【第542回】  魄に墜せんように魂の霊れぶりが大事

合気道は魂の学びであると言われる。
しかし、これは初心者には理解しにくい、所謂、禅の公案のようなものである。
何故、難しく分からないかというと、初心者は魄の世界で稽古をし、魄の次元で見たり、考えたりしているからである。稽古を、形に頼る形稽古、腕力や体力の魄の力に依存する稽古をしているのである。

勿論、この魄の世界、魄の次元の稽古も大事であり、合気の基本の形を覚え、力を養成し、体力・気力をつけなければならない。これらの魄が不十分だと、そこに収まるはずの魂が収まらないので、更に、魄に頼っての稽古を続けなければならないことになる。場合によっては、それが最後まで続くことになるようである。

己の限界まで十分に魄の力をつけてくると、魄の稽古では満足できなくなってくる。腕力や体力に頼った稽古をしても、己が満足できないし、相対稽古の相手も納得していないことが分かるようになるからである。
そして魄の力に頼らず、己の力以上の力で稽古がしたくなるのである。
しかし、そのためにどうすればいいのか、その稽古への入り口がなかなか見つけられないのである。

そこで、「合気道の思想 第539回 『魂を表に、魄を土台に』」に書いたように、魂と魄を意識し、呼吸によって、魄が表や前に出しゃばらないように、技をつかっていくようにするのである。魂によって魄を動かすようにするのである。

それができているのかどうか、どれだけできているのかは、己の体(魄)と心(魂)が教えてくれるから、己の魄と魂と対話しながら、魂で魄が動くようにしていけばいい。そのために、魄が土台で、魂が上になり、魂で魄を動かすとは、どういうことなのかを知りたければ、開祖や有川定輝先生の技と動きをビデオや写真で見てみるのがいい。

これは有川定輝先生の正面打ち一教の一瞬を捉えた写真であるが、腕力・体力ではなく、気持ち(魂)で技をつかっていることが分かるだろう。先生が培った力(魄)が基になり、盤石な態勢の基、強力な気持ち(魂)で受けの相手を制し、誘導しているのである。
それ故、先生は相手の手をつかんだり、抑える必要はなく、手は相手の腕にちょっと接しているだけなのである。そこには引力が働いている。ここには魂が働いているわけである。これを魂の霊のひれぶりというはずである。
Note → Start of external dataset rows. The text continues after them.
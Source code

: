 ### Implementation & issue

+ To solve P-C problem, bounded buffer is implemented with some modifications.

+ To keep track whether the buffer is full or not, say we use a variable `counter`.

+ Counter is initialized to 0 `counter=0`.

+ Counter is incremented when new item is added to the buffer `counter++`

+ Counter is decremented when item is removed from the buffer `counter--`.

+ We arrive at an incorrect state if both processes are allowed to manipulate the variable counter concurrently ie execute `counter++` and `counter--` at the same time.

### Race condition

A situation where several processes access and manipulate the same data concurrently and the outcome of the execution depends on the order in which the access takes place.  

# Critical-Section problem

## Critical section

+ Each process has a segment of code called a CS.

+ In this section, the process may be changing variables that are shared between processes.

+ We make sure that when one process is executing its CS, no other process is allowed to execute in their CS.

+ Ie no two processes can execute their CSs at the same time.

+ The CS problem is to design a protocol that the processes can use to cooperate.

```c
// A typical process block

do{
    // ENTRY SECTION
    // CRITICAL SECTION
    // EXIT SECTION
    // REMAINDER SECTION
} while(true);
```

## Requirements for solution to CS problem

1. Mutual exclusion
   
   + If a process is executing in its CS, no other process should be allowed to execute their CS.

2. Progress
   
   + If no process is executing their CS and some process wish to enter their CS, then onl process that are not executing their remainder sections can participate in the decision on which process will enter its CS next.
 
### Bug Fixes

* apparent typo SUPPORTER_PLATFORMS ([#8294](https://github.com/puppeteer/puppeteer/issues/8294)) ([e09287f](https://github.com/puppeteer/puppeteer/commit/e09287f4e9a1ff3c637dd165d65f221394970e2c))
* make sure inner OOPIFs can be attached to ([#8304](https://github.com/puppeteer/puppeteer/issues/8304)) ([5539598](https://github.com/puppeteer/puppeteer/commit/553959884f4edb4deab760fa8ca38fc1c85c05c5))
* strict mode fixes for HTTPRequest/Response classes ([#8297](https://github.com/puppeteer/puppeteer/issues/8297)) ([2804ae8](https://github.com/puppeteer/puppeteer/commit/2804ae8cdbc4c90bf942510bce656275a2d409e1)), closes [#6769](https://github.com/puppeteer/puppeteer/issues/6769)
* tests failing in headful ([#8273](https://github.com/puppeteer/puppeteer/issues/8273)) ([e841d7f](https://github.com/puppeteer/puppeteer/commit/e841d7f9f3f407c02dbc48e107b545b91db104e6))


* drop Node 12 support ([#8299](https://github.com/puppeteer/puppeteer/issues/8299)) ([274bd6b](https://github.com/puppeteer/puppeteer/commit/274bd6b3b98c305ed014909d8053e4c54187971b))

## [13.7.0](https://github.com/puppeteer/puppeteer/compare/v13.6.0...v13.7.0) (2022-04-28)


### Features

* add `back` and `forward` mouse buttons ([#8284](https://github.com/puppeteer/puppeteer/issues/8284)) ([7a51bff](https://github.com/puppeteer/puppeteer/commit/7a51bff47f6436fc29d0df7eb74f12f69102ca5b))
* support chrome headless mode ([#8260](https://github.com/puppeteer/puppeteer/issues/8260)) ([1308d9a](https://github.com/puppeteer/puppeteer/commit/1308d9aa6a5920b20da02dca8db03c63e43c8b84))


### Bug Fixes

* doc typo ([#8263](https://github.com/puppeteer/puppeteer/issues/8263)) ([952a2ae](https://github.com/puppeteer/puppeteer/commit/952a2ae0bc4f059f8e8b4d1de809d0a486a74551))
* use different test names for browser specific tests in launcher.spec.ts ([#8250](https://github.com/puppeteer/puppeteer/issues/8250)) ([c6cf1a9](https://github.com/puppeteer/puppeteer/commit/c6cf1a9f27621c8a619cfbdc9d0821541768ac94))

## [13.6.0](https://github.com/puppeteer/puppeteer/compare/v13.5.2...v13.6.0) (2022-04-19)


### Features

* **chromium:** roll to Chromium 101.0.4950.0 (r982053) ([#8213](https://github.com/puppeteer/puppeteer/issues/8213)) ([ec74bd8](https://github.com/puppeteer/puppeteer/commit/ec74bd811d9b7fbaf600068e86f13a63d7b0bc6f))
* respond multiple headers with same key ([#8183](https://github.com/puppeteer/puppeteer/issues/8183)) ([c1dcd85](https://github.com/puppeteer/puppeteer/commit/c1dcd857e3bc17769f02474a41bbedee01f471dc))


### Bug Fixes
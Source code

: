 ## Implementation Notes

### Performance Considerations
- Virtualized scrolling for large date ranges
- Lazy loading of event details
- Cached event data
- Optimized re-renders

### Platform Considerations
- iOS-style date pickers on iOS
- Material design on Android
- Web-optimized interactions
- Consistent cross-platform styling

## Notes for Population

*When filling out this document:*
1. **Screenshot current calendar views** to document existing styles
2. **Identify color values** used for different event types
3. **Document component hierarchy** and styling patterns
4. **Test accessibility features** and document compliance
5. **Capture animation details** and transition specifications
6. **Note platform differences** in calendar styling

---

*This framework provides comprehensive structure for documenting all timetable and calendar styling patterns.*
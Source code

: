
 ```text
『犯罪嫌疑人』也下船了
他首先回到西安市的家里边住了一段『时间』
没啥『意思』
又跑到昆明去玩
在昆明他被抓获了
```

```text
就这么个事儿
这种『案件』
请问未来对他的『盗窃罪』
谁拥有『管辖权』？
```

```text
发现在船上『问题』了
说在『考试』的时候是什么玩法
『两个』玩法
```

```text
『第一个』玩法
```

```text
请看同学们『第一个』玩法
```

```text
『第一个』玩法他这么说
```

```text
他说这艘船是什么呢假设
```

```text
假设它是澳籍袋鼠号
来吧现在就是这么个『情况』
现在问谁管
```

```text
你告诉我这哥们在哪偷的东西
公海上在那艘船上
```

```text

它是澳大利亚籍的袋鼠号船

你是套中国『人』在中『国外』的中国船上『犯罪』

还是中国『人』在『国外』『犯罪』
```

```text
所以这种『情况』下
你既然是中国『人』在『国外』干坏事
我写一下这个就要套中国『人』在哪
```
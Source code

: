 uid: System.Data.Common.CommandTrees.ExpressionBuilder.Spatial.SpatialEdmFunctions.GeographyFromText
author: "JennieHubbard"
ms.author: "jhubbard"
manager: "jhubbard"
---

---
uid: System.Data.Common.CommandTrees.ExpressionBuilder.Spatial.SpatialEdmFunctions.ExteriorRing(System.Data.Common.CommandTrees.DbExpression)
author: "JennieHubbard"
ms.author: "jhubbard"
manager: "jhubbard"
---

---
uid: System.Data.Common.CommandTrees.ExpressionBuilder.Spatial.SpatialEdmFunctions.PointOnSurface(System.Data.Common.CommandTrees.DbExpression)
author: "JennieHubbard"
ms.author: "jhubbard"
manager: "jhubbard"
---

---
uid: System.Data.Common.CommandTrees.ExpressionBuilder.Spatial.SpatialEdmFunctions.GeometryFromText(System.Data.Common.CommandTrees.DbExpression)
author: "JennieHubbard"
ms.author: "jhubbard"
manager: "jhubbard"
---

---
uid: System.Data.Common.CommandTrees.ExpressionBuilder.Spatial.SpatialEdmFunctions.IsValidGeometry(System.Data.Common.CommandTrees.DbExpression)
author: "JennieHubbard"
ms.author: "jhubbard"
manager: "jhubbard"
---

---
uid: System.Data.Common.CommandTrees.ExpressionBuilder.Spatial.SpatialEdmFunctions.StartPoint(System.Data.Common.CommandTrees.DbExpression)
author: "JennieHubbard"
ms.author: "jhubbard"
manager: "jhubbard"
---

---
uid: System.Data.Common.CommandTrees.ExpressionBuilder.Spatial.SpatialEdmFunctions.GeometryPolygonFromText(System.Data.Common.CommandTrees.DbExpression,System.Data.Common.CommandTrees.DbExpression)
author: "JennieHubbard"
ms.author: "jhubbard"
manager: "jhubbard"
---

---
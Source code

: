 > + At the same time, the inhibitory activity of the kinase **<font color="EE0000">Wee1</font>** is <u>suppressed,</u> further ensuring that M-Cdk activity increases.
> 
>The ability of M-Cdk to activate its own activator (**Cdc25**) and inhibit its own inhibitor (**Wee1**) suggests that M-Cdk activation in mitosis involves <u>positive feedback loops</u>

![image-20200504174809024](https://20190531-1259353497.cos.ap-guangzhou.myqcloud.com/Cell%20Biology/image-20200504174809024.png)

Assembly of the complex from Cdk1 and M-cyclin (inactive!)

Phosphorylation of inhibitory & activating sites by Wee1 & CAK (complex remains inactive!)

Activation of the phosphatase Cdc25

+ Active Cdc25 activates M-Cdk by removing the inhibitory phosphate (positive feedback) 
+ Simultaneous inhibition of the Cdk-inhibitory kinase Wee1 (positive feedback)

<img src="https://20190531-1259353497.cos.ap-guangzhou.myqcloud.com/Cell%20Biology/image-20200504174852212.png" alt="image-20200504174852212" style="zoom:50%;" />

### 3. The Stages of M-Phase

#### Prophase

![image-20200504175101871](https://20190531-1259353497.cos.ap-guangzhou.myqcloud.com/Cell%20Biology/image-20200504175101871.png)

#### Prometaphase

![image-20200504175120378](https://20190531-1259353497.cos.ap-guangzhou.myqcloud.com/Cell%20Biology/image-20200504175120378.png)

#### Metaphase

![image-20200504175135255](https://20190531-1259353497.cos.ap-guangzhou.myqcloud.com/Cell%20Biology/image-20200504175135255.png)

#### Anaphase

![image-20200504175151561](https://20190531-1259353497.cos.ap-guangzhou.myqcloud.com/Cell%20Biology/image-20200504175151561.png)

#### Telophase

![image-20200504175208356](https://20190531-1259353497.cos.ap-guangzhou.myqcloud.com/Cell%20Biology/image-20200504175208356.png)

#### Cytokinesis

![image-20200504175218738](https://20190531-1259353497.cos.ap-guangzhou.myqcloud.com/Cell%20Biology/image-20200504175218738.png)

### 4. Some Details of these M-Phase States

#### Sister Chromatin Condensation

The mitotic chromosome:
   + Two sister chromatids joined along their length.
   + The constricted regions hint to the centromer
開祖は、「魄に墜せんように魂のひれぶりを大事にしていくのが、合気の鍛練法である」(武産合気 P.73)といわれている。
つまり、魄を土台にし、魂を表にして、魄に墜せんように魂の霊れぶりで技の錬磨をしていくのが、合気の鍛練法というのである。
すべての技をこれで鍛錬していかなければならないが、まずは自分にやりやすい技(形)から入っていくのがいい。例えば、写真にある正面打ち一教などは、難しいはずだから、片手取り呼吸法や坐技呼吸法などから始めるのがいいだろう。

それまでの魄の稽古は、このための準備段階ということになるだろう。それまで培った魄を土台にし、しかも魄に頼らず、そして魂を表にして、魂のひれぶりを大事にして稽古をしていくのである。